Health checks are a crucial feature of Kubernetes that help ensure the reliability of containerized applications. They enable Kubernetes to periodically check the health of containers and determine whether they are running correctly. A container may be running, but if it is not functioning as expected, it can cause issues for the application.
Kubernetes provides three types of health checks:
startup probe, liveness probe and readiness probe.
When a container starts up, it may take some time for the application inside the container to become fully operational. During this time, the container may be unresponsive or return error codes to incoming requests. This can cause issues for applications that require fast startup time or need to handle a large number of requests.
Startup probes let your containers inform Kubernetes when they’ve started up and are ready to be assessed for liveness and readiness.
The kubelet uses startup probes to know when a container application has started. If such a probe is configured, it disables liveness and readiness checks until it succeeds, making sure those probes don’t interfere with the application startup.
Startup probe supports the four basic Kubernetes probing mechanism.
- Exec: Executes a command within the container. Probe succeeds if command exits with 0 status code.
- HTTP: Make HTTP call to a URL within a container. Probe succeeds if container issues HTTP response code 200–399 range.
- TCP: Probe succeeds if a specific container port is accepting traffic.
- gRPC: Makes a gRPC health checking request to a port inside a container and uses its result to determine whether the probe succeeded.
All these mechanisms share some basic parameters that control the probe’s success criteria:
- initialDelaySeconds: Set a delay between the time the container starts and the first time the probe is executed. Defaults to zero seconds.
- periodSeconds: Defines how frequently the probe will be executed after the initial delay. Defaults to ten seconds.
- timeoutSeconds: Each probe will time out and be marked as failed after this many seconds. Defaults to one second.
- failureThreshold: Instructs Kubernetes to retry the probe this many times after a failure is first recorded. The container will only be restarted if the retries also fail. Defaults to three.
- Effective configuration of a startup probe relies on these values being set correctly.
A readiness probe is used to determine whether a container is ready to accept traffic. Kubernetes sends a request to the container, and if the container responds with a successful status code, it is considered ready. If the container fails to respond or responds with an error code, Kubernetes considers it not ready and stops sending traffic to the container.
Readiness probes are useful in preventing failed requests and ensuring that the application is only accessed when it is ready to serve traffic. If the application is not ready to serve traffic, the readiness probe prevents it from receiving requests thereby preventing users from accessing the application until its ready.
Configuration is same as the startup probe.
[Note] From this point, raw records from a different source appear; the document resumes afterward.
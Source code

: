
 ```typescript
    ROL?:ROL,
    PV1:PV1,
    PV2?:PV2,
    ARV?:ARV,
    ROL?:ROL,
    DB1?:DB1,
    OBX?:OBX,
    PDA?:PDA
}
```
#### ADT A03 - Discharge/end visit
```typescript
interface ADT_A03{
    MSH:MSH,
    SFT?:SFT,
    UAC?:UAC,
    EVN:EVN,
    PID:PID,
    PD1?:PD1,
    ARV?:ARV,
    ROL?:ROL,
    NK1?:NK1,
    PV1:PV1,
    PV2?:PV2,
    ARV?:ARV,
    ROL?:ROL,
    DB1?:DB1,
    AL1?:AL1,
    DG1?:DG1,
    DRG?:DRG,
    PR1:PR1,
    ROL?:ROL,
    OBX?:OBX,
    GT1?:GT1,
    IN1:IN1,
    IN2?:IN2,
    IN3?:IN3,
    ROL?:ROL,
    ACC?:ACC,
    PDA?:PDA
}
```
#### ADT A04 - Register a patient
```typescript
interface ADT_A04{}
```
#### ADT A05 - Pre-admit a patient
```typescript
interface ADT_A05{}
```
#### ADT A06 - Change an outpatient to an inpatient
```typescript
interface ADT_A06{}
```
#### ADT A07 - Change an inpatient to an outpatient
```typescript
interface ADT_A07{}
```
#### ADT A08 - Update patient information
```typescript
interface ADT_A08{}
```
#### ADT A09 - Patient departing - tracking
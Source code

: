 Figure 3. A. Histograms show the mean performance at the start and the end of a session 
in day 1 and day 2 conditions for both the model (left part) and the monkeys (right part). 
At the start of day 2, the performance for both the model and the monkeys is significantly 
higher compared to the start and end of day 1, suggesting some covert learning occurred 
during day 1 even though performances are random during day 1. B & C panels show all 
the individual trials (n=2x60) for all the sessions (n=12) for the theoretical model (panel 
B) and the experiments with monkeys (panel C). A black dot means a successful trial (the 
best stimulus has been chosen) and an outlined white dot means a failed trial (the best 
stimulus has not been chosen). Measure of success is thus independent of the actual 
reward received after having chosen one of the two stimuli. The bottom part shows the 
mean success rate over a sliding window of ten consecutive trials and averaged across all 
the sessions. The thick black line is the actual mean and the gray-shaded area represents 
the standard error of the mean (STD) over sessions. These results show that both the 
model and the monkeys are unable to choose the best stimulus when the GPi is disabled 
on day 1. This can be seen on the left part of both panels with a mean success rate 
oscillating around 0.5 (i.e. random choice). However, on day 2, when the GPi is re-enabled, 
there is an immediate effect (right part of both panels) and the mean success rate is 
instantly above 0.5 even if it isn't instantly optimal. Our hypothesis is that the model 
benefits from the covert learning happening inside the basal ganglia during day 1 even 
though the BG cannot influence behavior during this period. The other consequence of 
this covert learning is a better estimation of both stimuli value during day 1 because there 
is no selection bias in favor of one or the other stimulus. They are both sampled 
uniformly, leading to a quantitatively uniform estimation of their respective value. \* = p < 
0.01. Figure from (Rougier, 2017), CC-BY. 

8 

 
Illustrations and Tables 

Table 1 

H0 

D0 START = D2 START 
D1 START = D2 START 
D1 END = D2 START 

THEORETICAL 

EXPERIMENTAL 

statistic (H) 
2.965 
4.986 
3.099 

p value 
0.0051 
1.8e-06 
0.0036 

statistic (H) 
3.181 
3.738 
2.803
For ex: Below yaml defines the readiness probe for a container.
`readinessProbe: httpGet: path: /healthz port: 8080 initialDelaySeconds: 5 periodSeconds: 10`
A liveness probe is used to determine if a container is still alive. Kubernetes sends a request to the container, and if the container responds with a successful status code, it is considered alive. If the container fails to respond or responds with an error code, Kubernetes considers it as dead and restarts the container.
Liveness probes are useful in detecting application crashes, deadlocks, or other issues that cause the container to stop responding. By restarting the container automatically, Kubernetes ensures that the application remains available and responsive.
Now, the biggest question is what should readiness and liveness probe actually check for?
The readiness probe checks if the application is ready to serve traffic, while the liveness probe checks if the application is still running and should be restarted if it’s not. Here are some guidelines on what these probes should check for:
- Verify that the application has successfully started up and initialized all necessary components (e.g., databases, caches).
- Check that any required dependencies or connections (e.g., databases, APIs) are available and responsive.
- Confirm that any configuration files or environment variables have been loaded correctly.
- Validate that the application is able to handle incoming requests and respond appropriately
- Check that the application process is running throughout the lifecycle of the pod.
- Test that the application is able to perform its intended function (e.g., processing requests, writing to a database) within a certain time limit.
- Check for any stuck or deadlocked threads in the application.
- Test that the application is not consuming too much memory or CPU resources, which could cause it to crash.
By setting up appropriate readiness and liveness probes, you can detect and handle problems with your Kubernetes applications even before they impact your users.